Source: ADESA Analytical Services.

Assessing implications of GM switching to quarterly sales updates

DETROIT - 

Both Cox Automotive senior economist Charlie Chesbrough and Autotrader executive analyst Michelle Krebs each shared a cautionary reaction on Tuesday morning just hours after General Motors announced that the automaker will begin reporting its U.S. vehicle sales on a quarterly basis, effective immediately.

Contained in the closing segment of what evidently is its last monthly sales announcement, GM explained that now second quarter sales will be released on July 3, third quarter sales on Oct. 2 and fourth quarter sales on Jan. 3 of next year.

“Thirty days is not enough time to separate real sales trends from short-term fluctuations in a very dynamic, highly competitive market,” said Kurt McNeil, U.S. vice president of sales operations at GM. “Reporting sales quarterly better aligns with our business, and the quality of information will make it easier to see how the business is performing.”

In the auto industry, GM emphasized monthly sales are subject to many issues that make them more volatile than quarterly sales, including product launch activity, weather, other seasonal factors, the number of selling days and incentive activity.

GM also added that its “high level of transparency” on total, brand and nameplate sales, fleet mix and inventory will not change. The company will also continue sharing J.D. Power PIN estimates for incentive spending and average transaction prices.

Chesbrough replied first when Auto Remarketing asked for a reaction to GM’s decision during a conference call Cox Automotive hosts on a monthly basis.

“I think for GM, they feel like this is going to be a time saver,” Chesbrough said. “They won’t be scrambling so much to get the news out at the start of each month. They feel maybe they’re chasing a little too much monthly volatility, which might be out of their control. And they haven’t been able to focus enough on bigger picture stories they could focus on a quarterly basis. I think that’s the general idea.”

If a company as large as GM makes this decision, what about other members of the Big 3 or leading foreign automakers?

“Our expectation is that other companies are going to likely follow,” Chesbrough said. “We don’t know how many, but I wouldn’t be surprised to see a couple of other big OEMs also decide to move to quarterly reporting basis.”

If that does in fact happen, Chesbrough touched on what the implications could be.

“I think the danger for the industry and where there are risks are for the companies themselves,” he said. “They probably will have less control over the narrative of what’s going on each month, if their sales are up or down, it’s going to be up to whatever analyst says they are or what reporters decide they’re going to be since we won’t know the facts themselves. I think there is some risk to that.

“Also, what replaces that information source? Is the industry able to find a viable replacement other than GM reporting those numbers themselves? Certainly, we all want to know what’s happening in the industry on a real-time basis because we know the auto industry is an important component for Wall Street in terms of monitoring the overall health of the economy,” Chesbrough went on to say. “I think people are going to want to know and have some kind of a measurement as to how sales are progressing.”

For Krebs, she approached from the perspective on how the GM decision could be create a much greater impact than knowing how many new trucks or sedans franchised dealerships turned in a given month.

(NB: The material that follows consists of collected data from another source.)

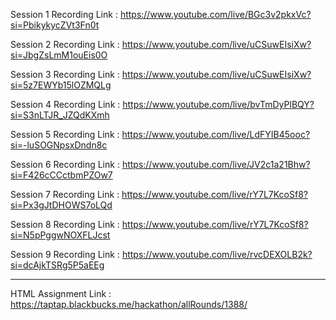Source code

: Session 1 Recording Link : https://www.youtube.com/live/BGc3v2pkxVc?si=PbikykycZVt3Fn0t

Session 2 Recording Link : https://www.youtube.com/live/uCSuwEIsiXw?si=JbgZsLmM1ouEis0O

Session 3 Recording Link : https://www.youtube.com/live/uCSuwEIsiXw?si=5z7EWYb15lOZMQLg

Session 4 Recording Link : https://www.youtube.com/live/bvTmDyPlBQY?si=S3nLTJR_JZQdKXmh

Session 5 Recording Link : https://www.youtube.com/live/LdFYIB45ooc?si=-luSOGNpsxDndn8c

Session 6 Recording Link : https://www.youtube.com/live/JV2c1a21Bhw?si=F426cCCctbmPZOw7

Session 7 Recording Link : https://www.youtube.com/live/rY7L7KcoSf8?si=Px3gJtDHOWS7oLQd

Session 8 Recording Link : https://www.youtube.com/live/rY7L7KcoSf8?si=N5pPggwNOXFLJcst

Session 9 Recording Link : https://www.youtube.com/live/rvcDEXOLB2k?si=dcAjkTSRg5P5aEEg

----------------------------------------------------

HTML Assignment Link : https://taptap.blackbucks.me/hackathon/allRounds/1388/
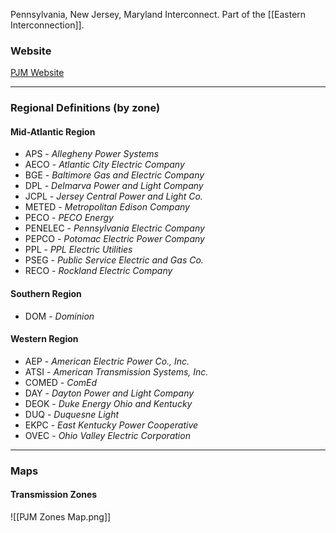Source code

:Pennsylvania, New Jersey, Maryland Interconnect. Part of the [[Eastern Interconnection]].
### Website
[PJM Website](https://www.pjm.com/)

---
### Regional Definitions (by zone)
#### Mid-Atlantic Region
- APS - *Allegheny Power Systems*
- AECO - *Atlantic City Electric Company*
- BGE - *Baltimore Gas and Electric Company*
- DPL - *Delmarva Power and Light Company*
- JCPL - *Jersey Central Power and Light Co.*
- METED - *Metropolitan Edison Company*
- PECO - *PECO Energy*
- PENELEC - *Pennsylvania Electric Company*
- PEPCO - *Potomac Electric Power Company*
- PPL - *PPL Electric Utilities*
- PSEG - *Public Service Electric and Gas Co.*
- RECO - *Rockland Electric Company*
#### Southern Region
- DOM - *Dominion*
#### Western Region
- AEP - *American Electric Power Co., Inc.*
- ATSI - *American Transmission Systems, Inc.*
- COMED - *ComEd*
- DAY - *Dayton Power and Light Company*
- DEOK - *Duke Energy Ohio and Kentucky*
- DUQ - *Duquesne Light*
- EKPC - *East Kentucky Power Cooperative*
- OVEC - *Ohio Valley Electric Corporation*

---
### Maps
#### Transmission Zones
![[PJM Zones Map.png]]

“I was around in the lead up to the recession, and auto sales were a bellwether of the economy,” Krebs said. “We might not get at least a public lead on that without seeing monthly sales. But I understand why GM is doing it. Other industries do it. In the real estate industry, they switched over. Other retailers like Wal-Mart and Target, they don’t do monthly sales. I get it on that respect.

“And if you look at the first quarter as an example, January and February are really low months and March is a very high month so looking quarterly does even things out,” she continued.

There is a lot of nuance that I think is often lost, things that we try to provide here,” Krebs went on to say. “What are inventories levels? Are they low or high? How does that effect sales? Things like incentives. There are a lot of nuances that don’t always get reported.”

While Chesbrough, Krebs and their colleagues won’t have GM data to review at the top of each month, they’re still primed to watch other metrics and assess accordingly.

“At this point, we’re still reacting ourselves as to what Cox Automotive is going to do, but we plan to continue to provide information on a monthly basis,” Chesbrough said.

Latest KeyBanc dealer survey highlights ongoing challenge of maintaining gross

CLEVELAND - 

As the industry counts how many used vehicles were retailed during March, the dealer survey orchestrated by KeyBanc Capital Markets in February gauged how stores continue to have some struggles despite rising turns in their used departments.

Survey orchestrators reported that gross-profit trends continued to reflect competitive pressure in new and used segments, which should continue to be offset by strength in F&I gross profit per unit, while parts and service gross margins remained intact at near-record highs.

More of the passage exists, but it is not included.